La poesía de León Plascencia Ñol ha recorrido un amplio abanico de caminos: de la transparencia al palimpsesto, del intertexto a lo visual, de la experimentación al vacío. Hoy nos ofrece algunas de las páginas más maduras y decantadas de su obra, donde la escritura es improvisación del mundo, variaciones en cadena de la memoria. “Durante un tiempo creí que había/ que suprimir la anécdota del poema, dejarlo/ casi estéril. Ahora dejo que aparezcan/ y se mezclen los momentos”, nos dice el poeta, apuntando hacia ese lugar en el que las verdades se entreveran, pues es cierto que “la escritura no devuelve el instante”, pero también que toda presencia resulta más vívida en su descripción: “La luz era más luz/ en medio de la tela”.

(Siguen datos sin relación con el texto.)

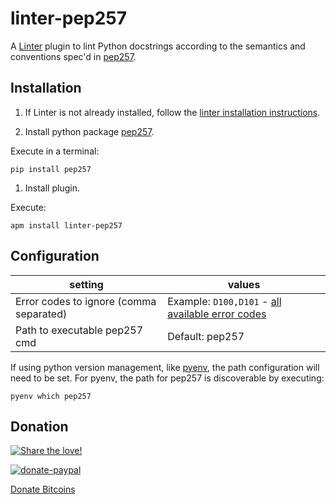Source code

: linter-pep257
=============

A [Linter][] plugin to lint Python docstrings according to the semantics and conventions spec'd in [pep257][spec].

## Installation

1. If Linter is not already installed, follow the [linter installation instructions][linter-install].

1. Install python package [pep257][].

  Execute in a terminal:
  ```
  pip install pep257
  ```

1. Install plugin.

  Execute:
  ```
  apm install linter-pep257
  ```


## Configuration

setting | values
--- | ---
Error codes to ignore (comma separated) | Example: `D100,D101` - [all available error codes][pep257 codes]
Path to executable pep257 cmd | Default: pep257

If using python version management, like [pyenv][], the path configuration will need to be set.  For pyenv, the path for pep257 is discoverable by executing:
```
pyenv which pep257
```


[Linter]: https://github.com/AtomLinter/Linter
[linter-install]: https://github.com/AtomLinter/Linter#installation
[pep257]: https://pypi.python.org/pypi/pep257
[pep257 codes]:https://github.com/GreenSteam/pep257/#error-codes
[pyenv]: https://github.com/yyuu/pyenv
[spec]: http://legacy.python.org/dev/peps/pep-0257/

## Donation
[![Share the love!](https://chewbacco-stuff.s3.amazonaws.com/donate.png)](https://www.paypal.com/cgi-bin/webscr?cmd=_s-xclick&hosted_button_id=KXUYS4ARNHCN8)

[![donate-paypal](https://s3-eu-west-1.amazonaws.com/chewbacco-stuff/donate-paypal.png)](https://www.paypal.com/cgi-bin/webscr?cmd=_s-xclick&hosted_button_id=KXUYS4ARNHCN8)

<a class="coinbase-button" data-code="2945dab392cb1cefbb7097e4cd17a603" data-button-style="custom_small" href="https://www.coinbase.com/checkouts/2945dab392cb1cefbb7097e4cd17a603">Donate Bitcoins</a><script src="https://www.coinbase.com/assets/button.js" type="text/javascript"></script>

En Animales extranjeros cada escena está atravesada por imágenes sueltas que forman parte de la evocación o colindan con ella: una gabardina roja atrapada en un fotograma, choques de luz y oscuridad, videos de extraterrestres y fantasmas, emociones que nos poseyeron y ahora resultan distantes. La poesía es un monje que se inmola para ofrecer un momento de iluminación antes de extinguirse; el poema, un lugar de transformaciones: las palabras forman el trazo de un calígrafo sobre la página; en los lienzos de Mark Rothko se abren ventanas hacia borrascas emocionales; el paisaje se vuelve un lenguaje disperso, indescifrable.
El autor sabe que toda experiencia está herida desde su origen, condenada por su esencial transitoriedad. Sin embargo, en estos poemas, en su desasimiento y contemplación, quizá sea posible rehabitar por un instante el tumulto de lo que se ha fugado.